EVANSTON – Iowa women’s basketball coach Lisa Bluder loves everything about Melissa Dixon’s game.
The Hawkeyes coach appreciates Dixon’s talent – her ability to shoot 3-pointers, her quick release, her defensive work – but she equally values Dixon’s total lack of pretense.
Early in the season, senior guard Jaime Printy was returning from tearing her left ACL as a junior, and Dixon, who started the first three games, took it all in stride. Now, Bluder sees Dixon as a lock for the Big Ten Conference’s Sixth Player of the Year.
“For Melissa to handle that situation as beautifully as she has speaks so much about her character and love of playing the game,” Bluder said. “It’s ‘I don’t care if I’m a starter or coming off the bench, it doesn’t matter.’ You wish everyone on your team could act like that.”
Dixon, a 5-foot-8 sophomore from Johnsburg, averages 22 minutes a game and made a significant impact in the Hawkeyes’ 62-45 victory over Northwestern on Sunday at Welsh-Ryan Arena. Iowa (19-11 overall, 8-8 Big Ten) desperately needed the win to enhance its chances of making the NCAA tournament.
Dixon scored 16 of her team-high 21 points by halftime. She hit a pair of 3-pointers to bump Iowa’s lead to 27-20 late in the half, then took the inbound pass with 4 seconds to go and drove for a buzzer-beating layup.

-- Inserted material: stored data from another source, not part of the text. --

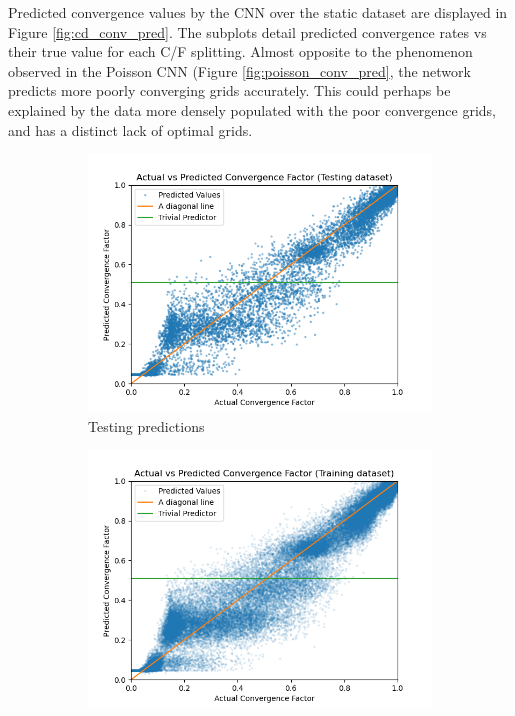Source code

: \documentclass[review]{siamart190516}
\begin{document}
Predicted convergence values by the CNN over the static dataset are displayed in Figure \ref{fig:cd_conv_pred}.  The subplots detail predicted convergence rates vs their true value for each C/F splitting.  Almost opposite to the phenomenon observed in the Poisson CNN (Figure \ref{fig:poisson_conv_pred}, the network predicts more poorly converging grids accurately.  This could perhaps be explained by the data more densely populated with the poor convergence grids, and has a distinct lack of optimal grids.

\begin{figure}[h]
  \centering
  \begin{subfigure}{.48\textwidth}
    \includegraphics[width=\textwidth]{figs/cd_conv_test_pred.png}
    \caption{Testing predictions}
    \label{subfig:cd_conv_test}
  \end{subfigure}
  \begin{subfigure}{.48\textwidth}
    \includegraphics[width=\textwidth]{figs/cd_conv_train_pred.png}

\end{subfigure}
\end{figure}
\end{document}
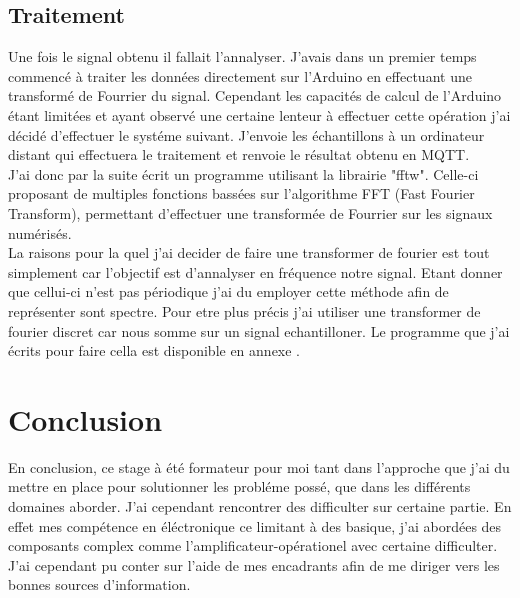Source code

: \documentclass[12pt,french,a4paper]{article}
\begin{document}
\subsection{Traitement}

Une fois le signal obtenu il fallait l'annalyser. J'avais dans un premier temps commencé à traiter les données directement sur l'Arduino en effectuant une transformé de Fourrier du signal. Cependant les capacités de calcul de l'Arduino étant limitées et ayant observé une certaine lenteur à effectuer cette opération j'ai décidé d'effectuer le systéme suivant. J'envoie les échantillons à un ordinateur distant qui effectuera le traitement et renvoie le résultat obtenu en MQTT.\\
J'ai donc par la suite écrit un programme utilisant la librairie "fftw". Celle-ci proposant de multiples fonctions bassées sur l'algorithme FFT (Fast Fourier Transform), permettant d'effectuer une transformée de Fourrier sur les signaux numérisés.\\
La raisons pour la quel j'ai decider de faire une transformer de fourier est tout simplement car l'objectif est d'annalyser en fréquence notre signal. Etant donner que cellui-ci n'est pas périodique j'ai du employer cette méthode afin de représenter sont spectre. Pour etre plus précis j'ai utiliser une transformer de fourier discret car nous somme sur un signal echantilloner. 
Le programme que j'ai écrits pour faire cella est disponible en annexe .  


\section{Conclusion}
En conclusion, ce stage à été formateur pour moi tant dans l'approche que j'ai du mettre en place pour solutionner les probléme possé, que dans les différents domaines aborder. J'ai cependant rencontrer des difficulter sur certaine partie. En effet mes compétence en éléctronique ce limitant à des basique, j'ai abordées des composants complex comme l'amplificateur-opérationel avec certaine difficulter. J'ai cependant pu conter sur l'aide de mes encadrants afin de me diriger vers les bonnes sources d'information.


\listoffigures
%
\end{document}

“I felt like we did a really good job of pushing the ball, and I got a lot of open looks off the pushes,” said Dixon, who also led Iowa with 22 points in Thursday’s 75-70 victory over Indiana. “I’m just thankful for every minute I get on the court. I just want to do whatever I can to help the team win. We needed these two wins really badly. It was time to step up.”
There were about 60 Johnsburg fans at Welsh-Ryan cheering on Dixon. Father Scott, mother Cindy and brother Steve were there. Among her other supporters were her high school coach Mike Toussaint and his family, and her best friends Kelsey Nobilio.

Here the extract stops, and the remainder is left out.